At least I’m predictable. I’ll let you know if they work. Good news – during all that time I was getting my hair done and getting emotionally wounded by my hair dresser, I was…..drumroll…not watching the news!

I worked the polls! It was my first ever civic-minded volunteerism. I liked it. I didn’t love it. I mean it was a bit….disorganized…they could have used a project manager or an admin or something. I was there for 3 hours trying to help people who were actually just fine. They just wanted to get in and out and back to their lives. But I tried right? More importantly, it was 3 hours that I wasn’t watching the news!

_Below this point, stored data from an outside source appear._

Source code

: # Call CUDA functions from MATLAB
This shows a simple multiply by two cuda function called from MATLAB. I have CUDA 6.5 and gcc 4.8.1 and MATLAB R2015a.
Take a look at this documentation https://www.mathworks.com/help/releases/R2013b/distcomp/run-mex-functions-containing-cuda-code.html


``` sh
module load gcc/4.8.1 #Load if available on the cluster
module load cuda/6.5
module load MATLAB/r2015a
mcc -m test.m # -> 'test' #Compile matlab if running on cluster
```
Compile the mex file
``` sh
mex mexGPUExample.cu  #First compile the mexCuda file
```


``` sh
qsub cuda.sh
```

After all that – at the end of the day, I did watch the news. We went to a neighbor’s house (someone we’ve been in a quarantine pod with) and watched some of the live action, ate some food and had some booze. It was just what the doctor ordered. I did want to share something funny I noticed as we were watching the results.

Do you know the app Calm? It’s pretty cool. It’s a meditation and stress relief app that I’ve been using since last year. It has everything from quick breathing techniques to bedtime stories that are peaceful and…for lack of a better word, calming. Anyway as I was watching the “countdown” to our country’s finale, I caught this. Calm sponsored that portion of the night. Genius! Give that marketing department a raise.

We didn’t stay long. That night my husband sent me this picture he’d taken earlier of the sun setting behind our house. I had spent the whole day avoiding being here because I thought it would cause me stress and anxiety. But looking at this picture gave me the most peaceful feeling I’d had all day. Dorky but true.

So that’s what I did yesterday.

Today was another day. Back to work. Back to life. Back to stress, and back to the news.